# SQL Example

Get & plot data from a SQL DB.

* For drivers, this notebook uses pure Python ODBC (`pypyodbc`) and connects to Postgres
* Creates a table in the DB if does not exist

## Creds

* Create ODBC connection string
* We recommend changing `user`/`pwd` to ENV_VARS or files rather than visible hard-coded strings

In [56]:
user = "myadmin"
pwd = "mypassword"
server = "rds-test.zzz.us-west-2.rds.amazonaws.com:5432/postgres"
#import os
#user = os.environ['MY_USER']
#pwd = os.environ['MY_PWD']
#server = os.environ['MY_SERVER']

db_string = "postgres://" + user + ":" + pwd + "@" + server

In [57]:
import graphistry
#graphistry.register(key='MY_API_KEY', server='my.server.com')

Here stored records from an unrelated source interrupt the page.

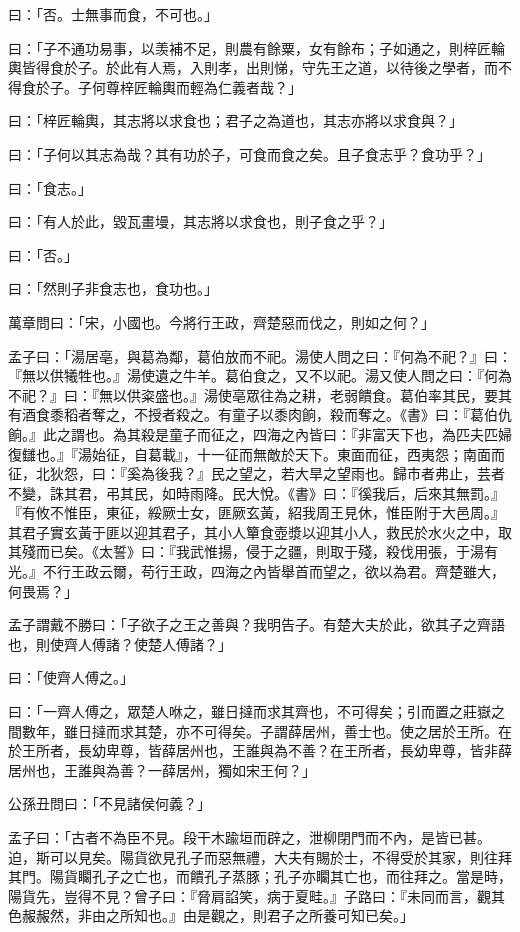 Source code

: \begin{pinyinscope}
曰：「否。士無事而食，不可也。」

曰：「子不通功易事，以羡補不足，則農有餘粟，女有餘布；子如通之，則梓匠輪輿皆得食於子。於此有人焉，入則孝，出則悌，守先王之道，以待後之學者，而不得食於子。子何尊梓匠輪輿而輕為仁義者哉？」

曰：「梓匠輪輿，其志將以求食也；君子之為道也，其志亦將以求食與？」

曰：「子何以其志為哉？其有功於子，可食而食之矣。且子食志乎？食功乎？」

曰：「食志。」

曰：「有人於此，毀瓦畫墁，其志將以求食也，則子食之乎？」

曰：「否。」

曰：「然則子非食志也，食功也。」

萬章問曰：「宋，小國也。今將行王政，齊楚惡而伐之，則如之何？」

孟子曰：「湯居亳，與葛為鄰，葛伯放而不祀。湯使人問之曰：『何為不祀？』曰：『無以供犧牲也。』湯使遺之牛羊。葛伯食之，又不以祀。湯又使人問之曰：『何為不祀？』曰：『無以供粢盛也。』湯使亳眾往為之耕，老弱饋食。葛伯率其民，要其有酒食黍稻者奪之，不授者殺之。有童子以黍肉餉，殺而奪之。《書》曰：『葛伯仇餉。』此之謂也。為其殺是童子而征之，四海之內皆曰：『非富天下也，為匹夫匹婦復讎也。』『湯始征，自葛載』，十一征而無敵於天下。東面而征，西夷怨；南面而征，北狄怨，曰：『奚為後我？』民之望之，若大旱之望雨也。歸市者弗止，芸者不變，誅其君，弔其民，如時雨降。民大悅。《書》曰：『徯我后，后來其無罰。』『有攸不惟臣，東征，綏厥士女，匪厥玄黃，紹我周王見休，惟臣附于大邑周。』其君子實玄黃于匪以迎其君子，其小人簞食壺漿以迎其小人，救民於水火之中，取其殘而已矣。《太誓》曰：『我武惟揚，侵于之疆，則取于殘，殺伐用張，于湯有光。』不行王政云爾，苟行王政，四海之內皆舉首而望之，欲以為君。齊楚雖大，何畏焉？」

孟子謂戴不勝曰：「子欲子之王之善與？我明告子。有楚大夫於此，欲其子之齊語也，則使齊人傅諸？使楚人傅諸？」

曰：「使齊人傅之。」

曰：「一齊人傅之，眾楚人咻之，雖日撻而求其齊也，不可得矣；引而置之莊嶽之間數年，雖日撻而求其楚，亦不可得矣。子謂薛居州，善士也。使之居於王所。在於王所者，長幼卑尊，皆薛居州也，王誰與為不善？在王所者，長幼卑尊，皆非薛居州也，王誰與為善？一薛居州，獨如宋王何？」

公孫丑問曰：「不見諸侯何義？」

孟子曰：「古者不為臣不見。段干木踰垣而辟之，泄柳閉門而不內，是皆已甚。迫，斯可以見矣。陽貨欲見孔子而惡無禮，大夫有賜於士，不得受於其家，則往拜其門。陽貨矙孔子之亡也，而饋孔子蒸豚；孔子亦矙其亡也，而往拜之。當是時，陽貨先，豈得不見？曾子曰：『脅肩諂笑，病于夏畦。』子路曰：『未同而言，觀其色赧赧然，非由之所知也。』由是觀之，則君子之所養可知已矣。」


\end{pinyinscope}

## Optional: Install ODBC drivers for Postgres

In [None]:
# Optional: Install a faster custom ODBC driver by logging in to jupyter docker as root:

# $ ssh -i key.pem ubuntu@my_public_ip
# ubuntu@my_private_ip $ docker exec -it -u root graphistry_notebook_1 bash
# root@601a8af7ea4c $ apt-get update
# root@601a8af7ea4c $ apt-get install unixodbc
# root@601a8af7ea4c $ pip3 install pyodbc

In [1]:
# If not already exists...

!pip3 install wheel -q
!pip3 install pypyodbc -q
!pip3 install sqlalchemy -q

## Connect to DB

In [34]:
import pandas as pd
import sqlalchemy as db
from sqlalchemy import create_engine, MetaData, Table, Column, Integer, Float, String
from sqlalchemy.orm import sessionmaker

In [19]:
engine = create_engine(db_string)
Session = sessionmaker(bind=engine)
session = Session()

## Optional: Prepopulate table "my_table"

In [58]:
engine.table_names()

['my_table']

In [59]:
if not engine.dialect.has_table(engine, 'my_table'):  # If table don't exist, Create.
    metadata = MetaData(engine)
    mytable = Table('my_table', metadata,
          Column('Id', Integer, primary_key=True, nullable=False), 
          Column('Country', String),
          Column('Brand', String),
          Column('Price', Float))
    metadata.create_all()
    engine.execute(
        mytable.insert(),
            [{"Country": "c" + str(x % 2), "Brand": "b_" + str(x), "Price": x * 2} for x in range(0, 10)])          

## Get data

In [54]:
result = engine.execute("SELECT * FROM my_table LIMIT 10")
df = pd.DataFrame(result.fetchall(), columns=result.keys())
print('# rows', len(df))
df.sample(min(3, len(df)))

# rows 10


Unnamed: 0,Id,Country,Brand,Price
6,7,c0,b_6,12.0
5,6,c1,b_5,10.0
7,8,c1,b_7,14.0


## Plot

Several variants:
1. Treat each row & cell value as a node, and connect row<>cell values
2. Treat each cell value as an edge, and connect all cell values together when they occur on the same row
3. Treat each cell value as an edge, and specify which columns to to connect values together on

In [65]:
hg = graphistry.hypergraph(df, ['Id', 'Country', 'Brand'])
hg['graph'].plot()

# links 30
# events 10
# attrib entities 22


of pandas will change to not sort by default.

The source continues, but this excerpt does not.